WHAT YOU SHOULD DO: Examine each line in the records below for the word "look". Report how many lines contain it, and nothing else.

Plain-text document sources
————
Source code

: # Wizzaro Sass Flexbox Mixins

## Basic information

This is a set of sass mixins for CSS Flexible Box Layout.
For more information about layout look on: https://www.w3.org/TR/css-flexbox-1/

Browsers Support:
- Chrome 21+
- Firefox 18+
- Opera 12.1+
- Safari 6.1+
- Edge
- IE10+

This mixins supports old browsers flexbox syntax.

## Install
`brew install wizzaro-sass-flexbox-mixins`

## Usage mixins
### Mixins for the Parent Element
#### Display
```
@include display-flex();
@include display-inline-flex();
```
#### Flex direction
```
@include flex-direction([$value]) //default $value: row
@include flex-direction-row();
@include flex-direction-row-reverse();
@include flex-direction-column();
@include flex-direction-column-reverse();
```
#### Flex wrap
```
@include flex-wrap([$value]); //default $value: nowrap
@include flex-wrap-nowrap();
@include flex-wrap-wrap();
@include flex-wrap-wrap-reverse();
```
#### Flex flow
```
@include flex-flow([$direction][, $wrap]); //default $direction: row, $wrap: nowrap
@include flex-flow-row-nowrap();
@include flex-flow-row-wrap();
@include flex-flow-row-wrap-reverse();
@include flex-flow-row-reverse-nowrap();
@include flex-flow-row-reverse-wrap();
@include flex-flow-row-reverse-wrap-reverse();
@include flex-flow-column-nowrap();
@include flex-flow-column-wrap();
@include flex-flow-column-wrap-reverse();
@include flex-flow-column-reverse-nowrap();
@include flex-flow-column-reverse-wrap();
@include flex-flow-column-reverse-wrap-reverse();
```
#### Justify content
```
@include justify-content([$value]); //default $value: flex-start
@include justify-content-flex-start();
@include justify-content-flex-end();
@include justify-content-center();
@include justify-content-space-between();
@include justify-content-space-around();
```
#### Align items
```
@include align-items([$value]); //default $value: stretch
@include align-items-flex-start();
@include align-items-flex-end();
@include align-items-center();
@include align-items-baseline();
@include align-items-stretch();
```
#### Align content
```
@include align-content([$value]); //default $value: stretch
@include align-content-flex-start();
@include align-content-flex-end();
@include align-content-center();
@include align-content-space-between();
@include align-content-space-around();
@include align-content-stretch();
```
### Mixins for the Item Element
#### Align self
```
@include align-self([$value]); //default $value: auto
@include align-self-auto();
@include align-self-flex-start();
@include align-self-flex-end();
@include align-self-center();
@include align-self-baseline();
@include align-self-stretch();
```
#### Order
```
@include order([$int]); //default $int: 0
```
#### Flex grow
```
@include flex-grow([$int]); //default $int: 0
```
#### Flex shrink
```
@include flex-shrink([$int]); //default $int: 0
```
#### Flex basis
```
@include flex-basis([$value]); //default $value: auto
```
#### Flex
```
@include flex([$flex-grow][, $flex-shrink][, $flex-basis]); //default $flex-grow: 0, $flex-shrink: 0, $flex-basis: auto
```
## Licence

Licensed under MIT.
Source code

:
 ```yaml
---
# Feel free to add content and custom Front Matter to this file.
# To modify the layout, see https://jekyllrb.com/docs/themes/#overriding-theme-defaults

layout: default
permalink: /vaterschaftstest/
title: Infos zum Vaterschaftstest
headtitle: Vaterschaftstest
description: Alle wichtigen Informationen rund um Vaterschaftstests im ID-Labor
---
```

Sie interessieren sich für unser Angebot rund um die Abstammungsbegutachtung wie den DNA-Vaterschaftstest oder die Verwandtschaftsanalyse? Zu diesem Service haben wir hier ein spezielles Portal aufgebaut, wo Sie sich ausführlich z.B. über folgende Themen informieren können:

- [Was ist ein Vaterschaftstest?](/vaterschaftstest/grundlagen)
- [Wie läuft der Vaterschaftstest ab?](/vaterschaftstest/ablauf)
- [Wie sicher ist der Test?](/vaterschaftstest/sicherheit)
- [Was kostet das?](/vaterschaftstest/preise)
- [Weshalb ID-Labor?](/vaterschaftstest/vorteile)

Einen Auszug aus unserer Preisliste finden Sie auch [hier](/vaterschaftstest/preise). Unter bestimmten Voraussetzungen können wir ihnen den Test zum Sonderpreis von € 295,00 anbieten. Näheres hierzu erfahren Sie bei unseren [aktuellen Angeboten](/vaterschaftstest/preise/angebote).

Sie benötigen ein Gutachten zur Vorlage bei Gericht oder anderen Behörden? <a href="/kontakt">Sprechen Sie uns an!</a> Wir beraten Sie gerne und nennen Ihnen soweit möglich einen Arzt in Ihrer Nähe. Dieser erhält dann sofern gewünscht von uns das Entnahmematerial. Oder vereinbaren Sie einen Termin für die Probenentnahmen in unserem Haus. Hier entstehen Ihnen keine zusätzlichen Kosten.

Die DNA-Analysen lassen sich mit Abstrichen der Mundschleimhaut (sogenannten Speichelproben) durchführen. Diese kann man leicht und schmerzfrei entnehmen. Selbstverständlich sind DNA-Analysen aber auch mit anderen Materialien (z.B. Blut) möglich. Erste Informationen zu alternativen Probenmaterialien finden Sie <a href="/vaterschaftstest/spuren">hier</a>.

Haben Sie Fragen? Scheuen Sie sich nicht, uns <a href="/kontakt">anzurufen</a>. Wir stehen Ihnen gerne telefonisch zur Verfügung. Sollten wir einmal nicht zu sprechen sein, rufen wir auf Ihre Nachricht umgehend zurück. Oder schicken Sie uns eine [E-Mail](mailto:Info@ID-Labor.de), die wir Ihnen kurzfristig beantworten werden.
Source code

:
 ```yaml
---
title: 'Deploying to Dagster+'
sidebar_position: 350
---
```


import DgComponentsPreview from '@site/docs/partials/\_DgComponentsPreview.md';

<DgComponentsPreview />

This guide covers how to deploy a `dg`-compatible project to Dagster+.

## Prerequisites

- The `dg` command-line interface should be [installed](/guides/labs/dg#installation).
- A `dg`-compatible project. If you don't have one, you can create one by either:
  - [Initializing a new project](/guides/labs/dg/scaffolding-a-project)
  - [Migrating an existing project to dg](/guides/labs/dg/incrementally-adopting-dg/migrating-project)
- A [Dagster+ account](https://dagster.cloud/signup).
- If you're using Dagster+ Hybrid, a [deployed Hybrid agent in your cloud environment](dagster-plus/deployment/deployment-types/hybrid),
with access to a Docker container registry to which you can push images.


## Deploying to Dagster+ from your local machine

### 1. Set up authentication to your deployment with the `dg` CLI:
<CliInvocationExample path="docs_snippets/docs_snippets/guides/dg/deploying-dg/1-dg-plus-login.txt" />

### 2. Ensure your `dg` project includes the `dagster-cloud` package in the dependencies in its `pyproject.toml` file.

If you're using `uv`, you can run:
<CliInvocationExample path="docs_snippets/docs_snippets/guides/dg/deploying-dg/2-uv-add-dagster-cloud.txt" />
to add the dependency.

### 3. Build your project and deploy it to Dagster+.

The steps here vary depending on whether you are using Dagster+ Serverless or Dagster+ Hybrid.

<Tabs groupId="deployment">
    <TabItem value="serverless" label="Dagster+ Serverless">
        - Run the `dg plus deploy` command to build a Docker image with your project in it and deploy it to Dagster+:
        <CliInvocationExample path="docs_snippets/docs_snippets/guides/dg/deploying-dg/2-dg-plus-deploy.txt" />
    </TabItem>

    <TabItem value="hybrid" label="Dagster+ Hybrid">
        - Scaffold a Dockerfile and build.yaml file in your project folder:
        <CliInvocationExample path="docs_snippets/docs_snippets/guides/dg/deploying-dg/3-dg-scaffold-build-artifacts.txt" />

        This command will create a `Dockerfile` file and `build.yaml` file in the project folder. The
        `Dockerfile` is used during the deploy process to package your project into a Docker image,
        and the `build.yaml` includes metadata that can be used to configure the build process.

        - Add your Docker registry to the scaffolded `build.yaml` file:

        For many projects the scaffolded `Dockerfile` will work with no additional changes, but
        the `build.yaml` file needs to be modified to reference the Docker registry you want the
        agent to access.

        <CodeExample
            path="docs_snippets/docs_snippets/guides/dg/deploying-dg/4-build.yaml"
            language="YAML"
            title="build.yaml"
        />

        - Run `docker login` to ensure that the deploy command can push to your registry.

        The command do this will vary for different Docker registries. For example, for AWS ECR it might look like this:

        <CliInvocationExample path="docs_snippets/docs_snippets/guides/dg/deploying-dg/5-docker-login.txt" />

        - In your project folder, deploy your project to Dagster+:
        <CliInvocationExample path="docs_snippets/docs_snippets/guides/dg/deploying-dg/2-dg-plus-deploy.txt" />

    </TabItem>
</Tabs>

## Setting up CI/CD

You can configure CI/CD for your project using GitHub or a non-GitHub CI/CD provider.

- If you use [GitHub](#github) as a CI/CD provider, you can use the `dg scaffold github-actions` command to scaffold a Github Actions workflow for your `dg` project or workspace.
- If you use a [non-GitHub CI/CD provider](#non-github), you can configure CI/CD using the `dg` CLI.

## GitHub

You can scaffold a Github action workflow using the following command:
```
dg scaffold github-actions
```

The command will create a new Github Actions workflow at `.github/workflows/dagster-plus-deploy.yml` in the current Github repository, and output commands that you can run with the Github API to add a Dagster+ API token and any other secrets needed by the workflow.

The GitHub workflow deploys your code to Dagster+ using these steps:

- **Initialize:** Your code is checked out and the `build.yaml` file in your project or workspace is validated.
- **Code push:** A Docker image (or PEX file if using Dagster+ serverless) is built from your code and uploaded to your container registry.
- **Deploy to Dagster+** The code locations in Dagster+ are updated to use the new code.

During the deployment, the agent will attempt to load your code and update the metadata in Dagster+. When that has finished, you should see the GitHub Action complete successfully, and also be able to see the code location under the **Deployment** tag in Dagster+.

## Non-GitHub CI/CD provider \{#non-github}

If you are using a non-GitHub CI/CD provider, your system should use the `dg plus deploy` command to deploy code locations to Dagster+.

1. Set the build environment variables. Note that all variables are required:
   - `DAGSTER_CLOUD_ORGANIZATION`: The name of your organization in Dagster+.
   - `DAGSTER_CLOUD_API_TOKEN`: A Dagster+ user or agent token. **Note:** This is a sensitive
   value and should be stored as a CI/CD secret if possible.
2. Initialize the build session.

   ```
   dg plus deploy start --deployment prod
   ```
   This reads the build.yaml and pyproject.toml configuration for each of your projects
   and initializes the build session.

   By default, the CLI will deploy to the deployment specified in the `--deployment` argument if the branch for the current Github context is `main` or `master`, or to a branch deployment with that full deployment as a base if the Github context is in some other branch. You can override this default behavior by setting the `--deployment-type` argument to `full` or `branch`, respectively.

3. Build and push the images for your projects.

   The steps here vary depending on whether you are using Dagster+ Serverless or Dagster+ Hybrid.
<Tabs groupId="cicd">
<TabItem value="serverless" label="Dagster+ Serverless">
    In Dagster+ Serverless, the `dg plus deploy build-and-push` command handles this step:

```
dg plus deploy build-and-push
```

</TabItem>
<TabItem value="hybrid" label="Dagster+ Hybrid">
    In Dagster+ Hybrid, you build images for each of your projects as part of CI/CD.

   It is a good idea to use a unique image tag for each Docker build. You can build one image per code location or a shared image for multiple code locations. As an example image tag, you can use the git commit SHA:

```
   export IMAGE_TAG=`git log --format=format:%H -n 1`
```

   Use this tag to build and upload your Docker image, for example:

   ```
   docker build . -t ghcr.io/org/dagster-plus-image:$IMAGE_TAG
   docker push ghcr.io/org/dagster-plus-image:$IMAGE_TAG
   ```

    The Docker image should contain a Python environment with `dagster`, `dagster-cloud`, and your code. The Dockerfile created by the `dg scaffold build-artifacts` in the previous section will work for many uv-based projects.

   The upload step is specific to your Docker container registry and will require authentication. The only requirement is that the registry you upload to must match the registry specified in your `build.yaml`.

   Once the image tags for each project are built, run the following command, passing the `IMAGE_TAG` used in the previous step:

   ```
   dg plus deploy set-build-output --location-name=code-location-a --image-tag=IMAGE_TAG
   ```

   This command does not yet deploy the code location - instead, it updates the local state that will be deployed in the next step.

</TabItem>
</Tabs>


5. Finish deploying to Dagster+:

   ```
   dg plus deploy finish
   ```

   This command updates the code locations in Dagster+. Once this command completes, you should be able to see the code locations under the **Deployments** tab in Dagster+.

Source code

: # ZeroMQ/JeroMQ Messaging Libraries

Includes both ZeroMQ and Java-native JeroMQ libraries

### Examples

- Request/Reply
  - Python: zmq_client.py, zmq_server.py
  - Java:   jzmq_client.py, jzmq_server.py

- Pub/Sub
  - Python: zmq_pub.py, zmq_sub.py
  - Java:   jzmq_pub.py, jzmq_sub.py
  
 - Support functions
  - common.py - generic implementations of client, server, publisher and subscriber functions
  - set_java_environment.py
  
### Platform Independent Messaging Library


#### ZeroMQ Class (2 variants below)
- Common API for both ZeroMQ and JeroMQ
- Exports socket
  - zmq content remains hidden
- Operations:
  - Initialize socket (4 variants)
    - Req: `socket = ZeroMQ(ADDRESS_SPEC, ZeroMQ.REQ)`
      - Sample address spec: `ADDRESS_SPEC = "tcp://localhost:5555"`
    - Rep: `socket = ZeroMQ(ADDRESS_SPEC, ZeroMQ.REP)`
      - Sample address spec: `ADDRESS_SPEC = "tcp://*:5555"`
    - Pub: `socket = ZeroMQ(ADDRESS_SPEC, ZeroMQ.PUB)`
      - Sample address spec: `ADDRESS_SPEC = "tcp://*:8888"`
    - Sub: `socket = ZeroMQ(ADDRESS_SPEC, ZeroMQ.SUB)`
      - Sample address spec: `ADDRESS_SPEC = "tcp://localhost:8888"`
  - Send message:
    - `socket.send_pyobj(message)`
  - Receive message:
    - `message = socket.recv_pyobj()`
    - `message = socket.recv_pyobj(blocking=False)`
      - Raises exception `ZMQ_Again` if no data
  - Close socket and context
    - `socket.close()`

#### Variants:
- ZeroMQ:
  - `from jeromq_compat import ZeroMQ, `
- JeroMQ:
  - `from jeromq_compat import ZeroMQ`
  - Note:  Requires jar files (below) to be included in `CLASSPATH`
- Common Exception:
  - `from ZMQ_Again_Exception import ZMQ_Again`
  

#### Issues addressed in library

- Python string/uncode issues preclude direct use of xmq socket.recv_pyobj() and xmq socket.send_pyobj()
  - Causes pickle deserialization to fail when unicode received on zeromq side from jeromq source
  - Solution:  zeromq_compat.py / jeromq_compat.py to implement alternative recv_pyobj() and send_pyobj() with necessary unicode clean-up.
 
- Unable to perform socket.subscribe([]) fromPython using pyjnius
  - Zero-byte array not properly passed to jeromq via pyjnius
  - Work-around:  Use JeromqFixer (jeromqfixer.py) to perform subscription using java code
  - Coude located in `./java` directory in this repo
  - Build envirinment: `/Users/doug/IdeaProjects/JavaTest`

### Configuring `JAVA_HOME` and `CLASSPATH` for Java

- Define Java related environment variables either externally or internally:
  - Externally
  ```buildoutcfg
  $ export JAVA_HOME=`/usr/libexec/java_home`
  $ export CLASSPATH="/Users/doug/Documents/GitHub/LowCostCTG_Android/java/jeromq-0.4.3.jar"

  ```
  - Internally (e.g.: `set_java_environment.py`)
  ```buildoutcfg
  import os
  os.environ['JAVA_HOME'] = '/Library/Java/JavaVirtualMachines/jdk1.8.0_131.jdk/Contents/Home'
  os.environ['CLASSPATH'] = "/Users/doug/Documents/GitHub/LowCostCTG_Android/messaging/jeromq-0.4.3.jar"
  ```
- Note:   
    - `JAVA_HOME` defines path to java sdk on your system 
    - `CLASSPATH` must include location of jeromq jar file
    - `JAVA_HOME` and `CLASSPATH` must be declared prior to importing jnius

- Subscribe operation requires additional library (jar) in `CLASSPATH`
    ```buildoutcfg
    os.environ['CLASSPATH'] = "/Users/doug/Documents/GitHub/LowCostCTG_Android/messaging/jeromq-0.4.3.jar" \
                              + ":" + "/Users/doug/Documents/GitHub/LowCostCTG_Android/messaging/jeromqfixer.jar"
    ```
————
SOLUTION FOR THIS PROBLEM: 2